**WHAT IS NEEDED:** Write out, character for character, the line containing "<program> ::= <stmt_list>" and all lines after it up to the end of the listing.

= = = = = = =

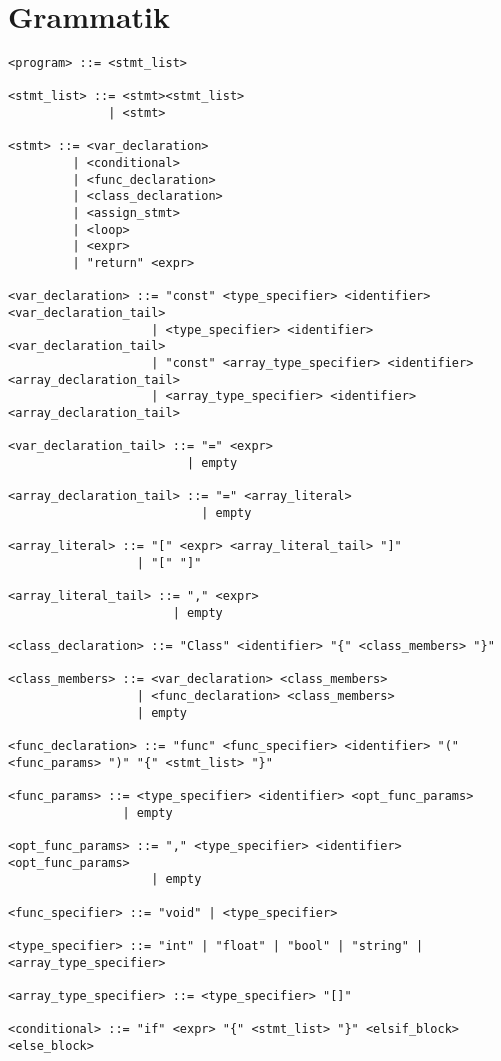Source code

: \documentclass{TDP003mall}
\begin{document}
    \section{Grammatik}
\begin{verbatim}
<program> ::= <stmt_list>

<stmt_list> ::= <stmt><stmt_list>
              | <stmt>

<stmt> ::= <var_declaration> 
         | <conditional>
         | <func_declaration>
         | <class_declaration>
         | <assign_stmt>
         | <loop>
         | <expr>
         | "return" <expr>

<var_declaration> ::= "const" <type_specifier> <identifier> <var_declaration_tail>
                    | <type_specifier> <identifier> <var_declaration_tail>
                    | "const" <array_type_specifier> <identifier> <array_declaration_tail>
                    | <array_type_specifier> <identifier> <array_declaration_tail>

<var_declaration_tail> ::= "=" <expr>
                         | empty

<array_declaration_tail> ::= "=" <array_literal>
                           | empty

<array_literal> ::= "[" <expr> <array_literal_tail> "]"
                  | "[" "]"

<array_literal_tail> ::= "," <expr>
                       | empty

<class_declaration> ::= "Class" <identifier> "{" <class_members> "}"

<class_members> ::= <var_declaration> <class_members>
                  | <func_declaration> <class_members>
                  | empty

<func_declaration> ::= "func" <func_specifier> <identifier> "(" <func_params> ")" "{" <stmt_list> "}"

<func_params> ::= <type_specifier> <identifier> <opt_func_params>
                | empty

<opt_func_params> ::= "," <type_specifier> <identifier> <opt_func_params>
                    | empty

<func_specifier> ::= "void" | <type_specifier>

<type_specifier> ::= "int" | "float" | "bool" | "string" | <array_type_specifier>

<array_type_specifier> ::= <type_specifier> "[]"

<conditional> ::= "if" <expr> "{" <stmt_list> "}" <elsif_block> <else_block>


\end{verbatim}
\end{document}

= = = = = = =

**RESULT FOR THIS EXERCISE:**
<program> ::= <stmt_list>

<stmt_list> ::= <stmt><stmt_list>
              | <stmt>

<stmt> ::= <var_declaration> 
         | <conditional>
         | <func_declaration>
         | <class_declaration>
         | <assign_stmt>
         | <loop>
         | <expr>
         | "return" <expr>

<var_declaration> ::= "const" <type_specifier> <identifier> <var_declaration_tail>
                    | <type_specifier> <identifier> <var_declaration_tail>
                    | "const" <array_type_specifier> <identifier> <array_declaration_tail>
                    | <array_type_specifier> <identifier> <array_declaration_tail>

<var_declaration_tail> ::= "=" <expr>
                         | empty

<array_declaration_tail> ::= "=" <array_literal>
                           | empty

<array_literal> ::= "[" <expr> <array_literal_tail> "]"
                  | "[" "]"

<array_literal_tail> ::= "," <expr>
                       | empty

<class_declaration> ::= "Class" <identifier> "{" <class_members> "}"

<class_members> ::= <var_declaration> <class_members>
                  | <func_declaration> <class_members>
                  | empty

<func_declaration> ::= "func" <func_specifier> <identifier> "(" <func_params> ")" "{" <stmt_list> "}"

<func_params> ::= <type_specifier> <identifier> <opt_func_params>
                | empty

<opt_func_params> ::= "," <type_specifier> <identifier> <opt_func_params>
                    | empty

<func_specifier> ::= "void" | <type_specifier>

<type_specifier> ::= "int" | "float" | "bool" | "string" | <array_type_specifier>

<array_type_specifier> ::= <type_specifier> "[]"

<conditional> ::= "if" <expr> "{" <stmt_list> "}" <elsif_block> <else_block>


\end{verbatim}
\end{document}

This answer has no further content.